International Journal of Clinical Nutrition. 2014, 2(2), 27-31
DOI: 10.12691/ijcn-2-2-1
Copyright © 2014 Science and Education Publishing

Cite this paper:
Donatus Onukwufor Onwuli, Gospel Ajuru. Cobalt and Copper Levels in the Seminal Plasma of Infertile Men Living in Port Harcourt Metropolis. International Journal of Clinical Nutrition. 2014; 2(2):27-31. doi: 10.12691/ijcn-2-2-1.
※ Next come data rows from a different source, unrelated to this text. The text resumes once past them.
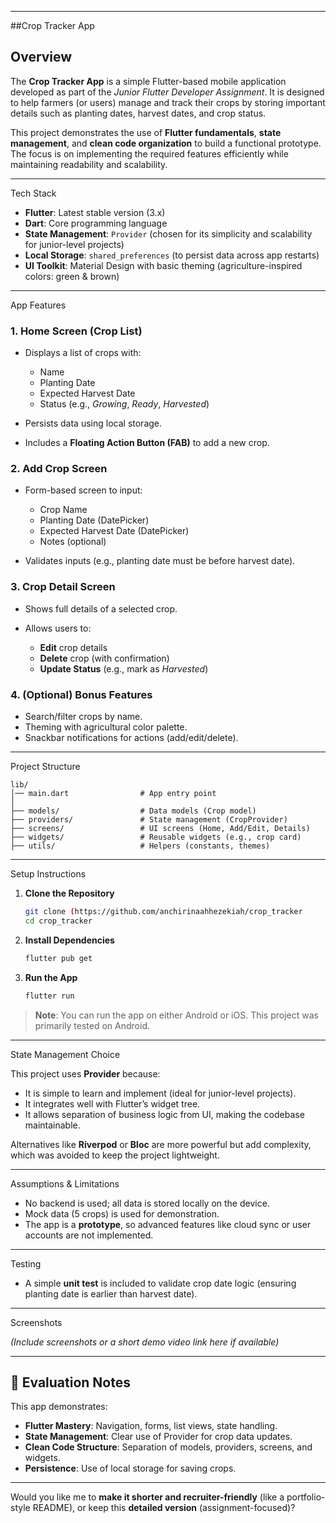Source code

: 
---

 ##Crop Tracker App

## Overview

The **Crop Tracker App** is a simple Flutter-based mobile application developed as part of the *Junior Flutter Developer Assignment*. It is designed to help farmers (or users) manage and track their crops by storing important details such as planting dates, harvest dates, and crop status.

This project demonstrates the use of **Flutter fundamentals**, **state management**, and **clean code organization** to build a functional prototype. The focus is on implementing the required features efficiently while maintaining readability and scalability.

---

Tech Stack

* **Flutter**: Latest stable version (3.x)
* **Dart**: Core programming language
* **State Management**: `Provider` (chosen for its simplicity and scalability for junior-level projects)
* **Local Storage**: `shared_preferences` (to persist data across app restarts)
* **UI Toolkit**: Material Design with basic theming (agriculture-inspired colors: green & brown)

---

App Features

### 1. Home Screen (Crop List)

* Displays a list of crops with:

  * Name
  * Planting Date
  * Expected Harvest Date
  * Status (e.g., *Growing*, *Ready*, *Harvested*)
* Persists data using local storage.
* Includes a **Floating Action Button (FAB)** to add a new crop.

### 2. Add Crop Screen

* Form-based screen to input:

  * Crop Name
  * Planting Date (DatePicker)
  * Expected Harvest Date (DatePicker)
  * Notes (optional)
* Validates inputs (e.g., planting date must be before harvest date).

### 3. Crop Detail Screen

* Shows full details of a selected crop.
* Allows users to:

  * **Edit** crop details
  * **Delete** crop (with confirmation)
  * **Update Status** (e.g., mark as *Harvested*)

### 4. (Optional) Bonus Features

* Search/filter crops by name.
* Theming with agricultural color palette.
* Snackbar notifications for actions (add/edit/delete).

---

Project Structure

```plaintext
lib/
│── main.dart                # App entry point
│
├── models/                  # Data models (Crop model)
├── providers/               # State management (CropProvider)
├── screens/                 # UI screens (Home, Add/Edit, Details)
├── widgets/                 # Reusable widgets (e.g., crop card)
├── utils/                   # Helpers (constants, themes)
```

---

Setup Instructions

1. **Clone the Repository**

   ```bash
   git clone (https://github.com/anchirinaahhezekiah/crop_tracker
   cd crop_tracker
   ```

2. **Install Dependencies**

   ```bash
   flutter pub get
   ```

3. **Run the App**

   ```bash
   flutter run
   ```

> **Note**: You can run the app on either Android or iOS. This project was primarily tested on Android.

---

State Management Choice

This project uses **Provider** because:

* It is simple to learn and implement (ideal for junior-level projects).
* It integrates well with Flutter’s widget tree.
* It allows separation of business logic from UI, making the codebase maintainable.

Alternatives like **Riverpod** or **Bloc** are more powerful but add complexity, which was avoided to keep the project lightweight.

---

Assumptions & Limitations

* No backend is used; all data is stored locally on the device.
* Mock data (5 crops) is used for demonstration.
* The app is a **prototype**, so advanced features like cloud sync or user accounts are not implemented.

---

Testing

* A simple **unit test** is included to validate crop date logic (ensuring planting date is earlier than harvest date).

---

Screenshots 

*(Include screenshots or a short demo video link here if available)*

---

## 📝 Evaluation Notes

This app demonstrates:

* **Flutter Mastery**: Navigation, forms, list views, state handling.
* **State Management**: Clear use of Provider for crop data updates.
* **Clean Code Structure**: Separation of models, providers, screens, and widgets.
* **Persistence**: Use of local storage for saving crops.

---

Would you like me to **make it shorter and recruiter-friendly** (like a portfolio-style README), or keep this **detailed version** (assignment-focused)?
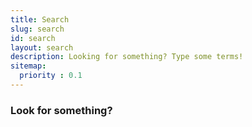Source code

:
 ```yaml
---
title: Search
slug: search
id: search
layout: search
description: Looking for something? Type some terms!
sitemap:
  priority : 0.1
---
```


### Look for something?
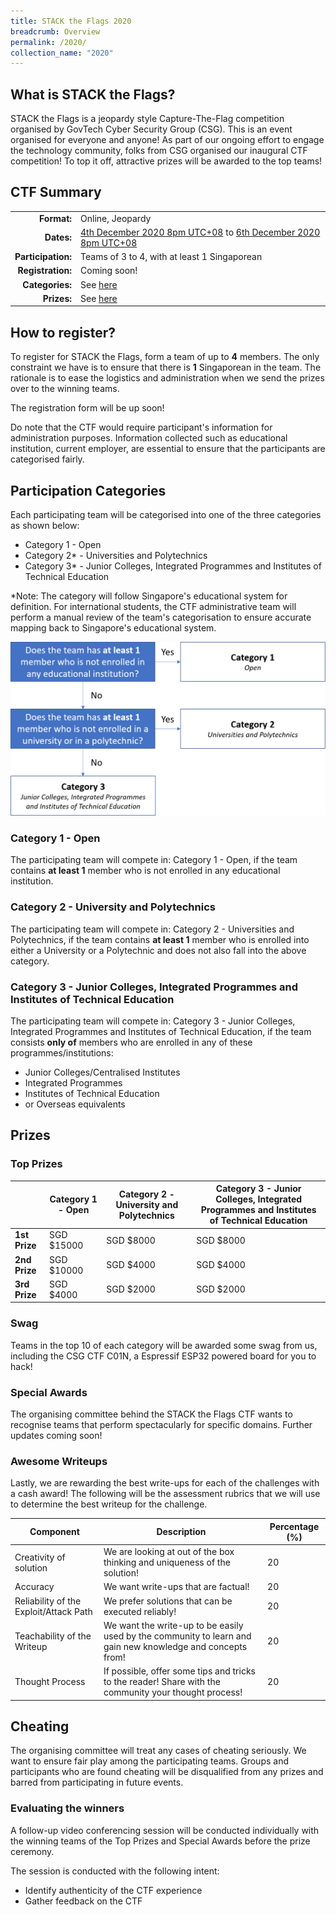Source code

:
 ```yaml
---
title: STACK the Flags 2020
breadcrumb: Overview
permalink: /2020/
collection_name: "2020"
---
```


## What is STACK the Flags?

STACK the Flags is a jeopardy style Capture-The-Flag competition organised by GovTech Cyber Security Group (CSG). This is an event organised for everyone and anyone! As part of our ongoing effort to engage the technology community, folks from CSG organised our inaugural CTF competition! To top it off, attractive prizes will be awarded to the top teams!

## CTF Summary

<style type="text/css">
  .info-table td:first-child {
    text-align: right;
    font-weight: bold;
  }
  .info-table td:first-child::after {
    content: ":";
  }
</style>

<table class="info-table">
  <tr>
    <td>Format</td>
    <td>Online, Jeopardy</td>
  </tr>
  <tr>
    <td>Dates</td>
    <td><a href="https://time.is/compare 2000_4_Dec_2020_in_SGT">4th December 2020 8pm UTC+08</a> to <a href="https://time.is/compare/2000_6_Dec_2020_in_SGT">6th December 2020 8pm UTC+08</a></td>
  </tr>
  <tr>
    <td>Participation</td>
    <td>Teams of 3 to 4, with at least 1 Singaporean</td>
  </tr>
  <tr>
    <td>Registration</td>
    <td>Coming soon!</td>
  </tr>
  <tr>
    <td>Categories</td>
    <td>See <a href="#participation-categories">here</a></td>
  </tr>
  <tr>
    <td>Prizes</td>
    <td>See <a href="#prizes">here</a></td>
  </tr>
</table>

## How to register?

To register for STACK the Flags, form a team of up to **4** members. The only constraint we have is to ensure that there is **1** Singaporean in the team. The rationale is to ease the logistics and administration when we send the prizes over to the winning teams.

The registration form will be up soon!

Do note that the CTF would require participant's information for administration purposes. Information collected such as educational institution, current employer, are essential to ensure that the participants are categorised fairly.


## Participation Categories

Each participating team will be categorised into one of the three categories as shown below:

* Category 1 - Open
* Category 2* - Universities and Polytechnics
* Category 3* - Junior Colleges, Integrated Programmes and Institutes of Technical Education

*Note: The category will follow Singapore's educational system for definition. For international students, the CTF administrative team will perform a manual review of the team's categorisation to ensure accurate mapping back to Singapore's educational system.

![](/images/2020/category-flowchart.png)

### Category 1 - Open

The participating team will compete in: Category 1 - Open, if the team contains **at least 1** member who is not enrolled in any educational institution.

### Category 2 - University and Polytechnics

The participating team will compete in: Category 2 - Universities and Polytechnics, if the team contains **at least 1** member who is enrolled into either a University or a Polytechnic and does not also fall into the above category.

### Category 3 - Junior Colleges, Integrated Programmes and Institutes of Technical Education

The participating team will compete in: Category 3 - Junior Colleges, Integrated Programmes and Institutes of Technical Education, if the team consists **only of** members who are enrolled in any of these programmes/institutions:

* Junior Colleges/Centralised Institutes
* Integrated Programmes
* Institutes of Technical Education
* or Overseas equivalents

## Prizes

### Top Prizes

 &nbsp; | Category 1 - Open | Category 2 - University and Polytechnics | Category 3 - Junior Colleges, Integrated Programmes and Institutes of Technical Education
---|---|---|---
**1st Prize** | SGD $15000 | SGD $8000 | SGD $8000
**2nd Prize** | SGD $10000 | SGD $4000 | SGD $4000
**3rd Prize** | SGD $4000 | SGD $2000 | SGD $2000

### Swag

Teams in the top 10 of each category will be awarded some swag from us, including the CSG CTF C01N, a Espressif ESP32 powered board for you to hack!

### Special Awards

The organising committee behind the STACK the Flags CTF wants to recognise teams that perform spectacularly for specific domains. Further updates coming soon!

### Awesome Writeups

Lastly, we are rewarding the best write-ups for each of the challenges with a cash award! The following will be the assessment rubrics that we will use to determine the best writeup for the challenge.

Component | Description | Percentage (%)
---|---|---
Creativity of solution | We are looking at out of the box thinking and uniqueness of the solution! | 20
Accuracy | We want write-ups that are factual! | 20
Reliability of the Exploit/Attack Path | We prefer solutions that can be executed reliably!  | 20
Teachability of the Writeup | We want the write-up to be easily used by the community to learn and gain new knowledge and concepts from! | 20
Thought Process | If possible, offer some tips and tricks to the reader! Share with the community your thought process! | 20
 
## Cheating

The organising committee will treat any cases of cheating seriously. We want to ensure fair play among the participating teams. Groups and participants who are found cheating will be disqualified from any prizes and barred from participating in future events.

### Evaluating the winners

A follow-up video conferencing session will be conducted individually with the winning teams of the Top Prizes and Special Awards before the prize ceremony. 

The session is conducted with the following intent:
* Identify authenticity of the CTF experience
* Gather feedback on the CTF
Correspondence to: Donatus  Onukwufor Onwuli, Department of Medical Laboratory Science, Chemical Pathology Unit, Faculty of Science, Rivers State University of Science and Technology, NkpoluOroworukwo, Port Harcourt, Rivers State, Nigeria. Email: onwuli.donatus@Yahoo.Com


The seminal plasma levels of cobalt and copper were assessed in men living in Port Harcourt metropolis using Atomic Absorption Spectrophotometer. These subjects were divided into two groups based on accepted criteria for fertility in males. The subjects in group 1 (fertile men) had 67.30 ± 10.52% as the percentage motility; 67.70 ± 18.20 x106 Spermcells/L as cell count, 10.04 ± 2.27μg/Land 4.14 ± 2.60μg/L as seminal plasma cobalt and copper levels respectively. The subjects in group 2 (infertile men) had 30.60 ± 16.60% as percentage motility; 16.80 ± 4.5 x 106 Spermcells/L as cell count, 11.82 ± 2.83μg/l and 7.05 ± 3.27μg/L as seminal plasma cobalt and copper levels respectively. The percentage motility and sperm cell count were significantly higher in the fertile group than the infertile group (P < 0.05). The seminal plasma level of copper was significantly higher in the infertile men than in the fertile men (P < 0.05), while cobalt levels in both groups did not show any significant difference, although there was an increase observed in the non-fertile group. The result of this study shows that men presenting with infertility have higher copper levels in their seminal plasma, a finding that could be useful in the management of male infertility.